*** Entries provided ***

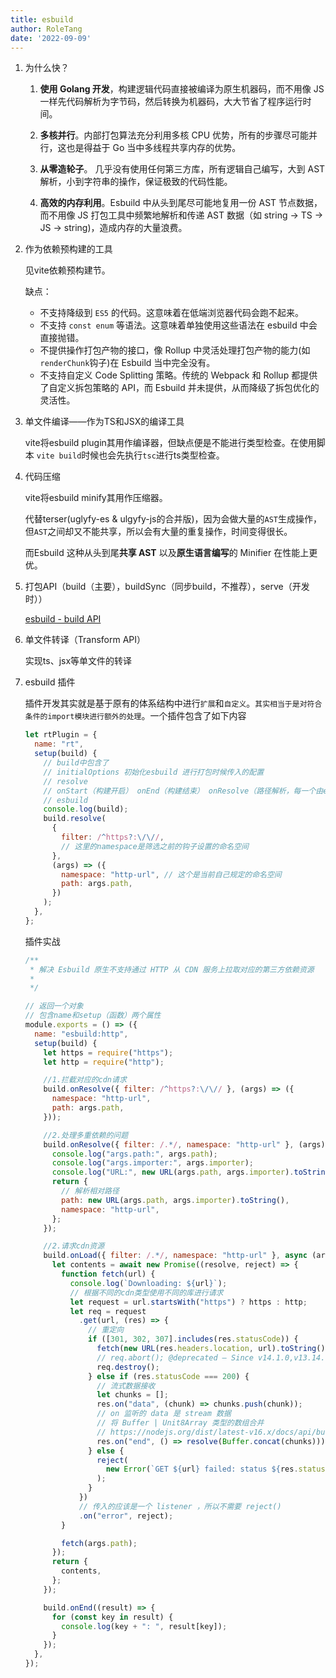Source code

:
 ```yaml
---
title: esbuild
author: RoleTang
date: '2022-09-09'
---
```


1. 为什么快？

   1. **使用 Golang 开发**，构建逻辑代码直接被编译为原生机器码，而不用像 JS 一样先代码解析为字节码，然后转换为机器码，大大节省了程序运行时间。

   2. **多核并行**。内部打包算法充分利用多核 CPU 优势，所有的步骤尽可能并行，这也是得益于 Go 当中多线程共享内存的优势。

   3. **从零造轮子**。 几乎没有使用任何第三方库，所有逻辑自己编写，大到 AST 解析，小到字符串的操作，保证极致的代码性能。

   4. **高效的内存利用**。Esbuild 中从头到尾尽可能地复用一份 AST 节点数据，而不用像 JS 打包工具中频繁地解析和传递 AST 数据（如 string -> TS -> JS -> string)，造成内存的大量浪费。

2. 作为依赖预构建的工具

   见vite依赖预构建节。

   缺点：

   - 不支持降级到 `ES5` 的代码。这意味着在低端浏览器代码会跑不起来。
   - 不支持 `const enum` 等语法。这意味着单独使用这些语法在 esbuild 中会直接抛错。
   - 不提供操作打包产物的接口，像 Rollup 中灵活处理打包产物的能力(如`renderChunk`钩子)在 Esbuild 当中完全没有。
   - 不支持自定义 Code Splitting 策略。传统的 Webpack 和 Rollup 都提供了自定义拆包策略的 API，而 Esbuild 并未提供，从而降级了拆包优化的灵活性。

3. 单文件编译——作为TS和JSX的编译工具

   vite将esbuild plugin其用作编译器，但缺点便是不能进行类型检查。在使用脚本 `vite build`时候也会先执行`tsc`进行ts类型检查。

4. 代码压缩

   vite将esbuild minify其用作压缩器。

   代替terser(uglyfy-es & ulgyfy-js的合并版)，因为会做大量的`AST`生成操作，但`AST`之间却又不能共享，所以会有大量的重复操作，时间变得很长。

   而Esbuild 这种从头到尾**共享 AST** 以及**原生语言编写**的 Minifier 在性能上更优。



5. 打包API（build（主要），buildSync（同步build，不推荐），serve（开发时））

   [esbuild - build API](https://esbuild.docschina.org/api/#)

6. 单文件转译（Transform API）

   实现ts、jsx等单文件的转译

7. esbuild 插件

   插件开发其实就是基于原有的体系结构中进行`扩展`和`自定义`。`其实相当于是对符合条件的import模块进行额外的处理`。一个插件包含了如下内容

   ```js
   let rtPlugin = {
     name: "rt",
     setup(build) {
       // build中包含了
       // initialOptions 初始化esbuild 进行打包时候传入的配置
       // resolve
       // onStart（构建开启） onEnd（构建结束） onResolve（路径解析，每一个由esbuild打包模块在import的时候都会调用） onLoad（模块内容加载） 一些生命周期钩子
       // esbuild
       console.log(build);
       build.resolve(
         {
           filter: /^https?:\/\//,
           // 这里的namespace是筛选之前的钩子设置的命名空间
         },
         (args) => ({
           namespace: "http-url", // 这个是当前自己规定的命名空间
           path: args.path,
         })
       );
     },
   };
   ```

   插件实战

   ```js
   /**
    * 解决 Esbuild 原生不支持通过 HTTP 从 CDN 服务上拉取对应的第三方依赖资源
    *
    */

   // 返回一个对象
   // 包含name和setup（函数）两个属性
   module.exports = () => ({
     name: "esbuild:http",
     setup(build) {
       let https = require("https");
       let http = require("http");

       //1.拦截对应的cdn请求
       build.onResolve({ filter: /^https?:\/\// }, (args) => ({
         namespace: "http-url",
         path: args.path,
       }));

       //2.处理多重依赖的问题
       build.onResolve({ filter: /.*/, namespace: "http-url" }, (args) => {
         console.log("args.path:", args.path);
         console.log("args.importer:", args.importer);
         console.log("URL:", new URL(args.path, args.importer).toString());
         return {
           // 解析相对路径
           path: new URL(args.path, args.importer).toString(),
           namespace: "http-url",
         };
       });

       //2.请求cdn资源
       build.onLoad({ filter: /.*/, namespace: "http-url" }, async (args) => {
         let contents = await new Promise((resolve, reject) => {
           function fetch(url) {
             console.log(`Downloading: ${url}`);
             // 根据不同的cdn类型使用不同的库进行请求
             let request = url.startsWith("https") ? https : http;
             let req = request
               .get(url, (res) => {
                 // 重定向
                 if ([301, 302, 307].includes(res.statusCode)) {
                   fetch(new URL(res.headers.location, url).toString());
                   // req.abort(); @deprecated — Since v14.1.0,v13.14.0 - Use destroy instead.
                   req.destroy();
                 } else if (res.statusCode === 200) {
                   // 流式数据接收
                   let chunks = [];
                   res.on("data", (chunk) => chunks.push(chunk));
                   // on 监听的 data 是 stream 数据
                   // 将 Buffer | Unit8Array 类型的数组合并
                   // https://nodejs.org/dist/latest-v16.x/docs/api/buffer.html#static-method-bufferconcatlist-totallength
                   res.on("end", () => resolve(Buffer.concat(chunks)));
                 } else {
                   reject(
                     new Error(`GET ${url} failed: status ${res.statusCode}`)
                   );
                 }
               })
               // 传入的应该是一个 listener ，所以不需要 reject()
               .on("error", reject);
           }

           fetch(args.path);
         });
         return {
           contents,
         };
       });

       build.onEnd((result) => {
         for (const key in result) {
           console.log(key + ": ", result[key]);
         }
       });
     },
   });

   ```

*** End of Entries provided ***

• _What is expected_
When the word "filter" shows up in a line of the entries, pull that line out.

• _Answer space_
           filter: /^https?:\/\//,
       build.onResolve({ filter: /^https?:\/\// }, (args) => ({
       build.onResolve({ filter: /.*/, namespace: "http-url" }, (args) => {
       build.onLoad({ filter: /.*/, namespace: "http-url" }, async (args) => {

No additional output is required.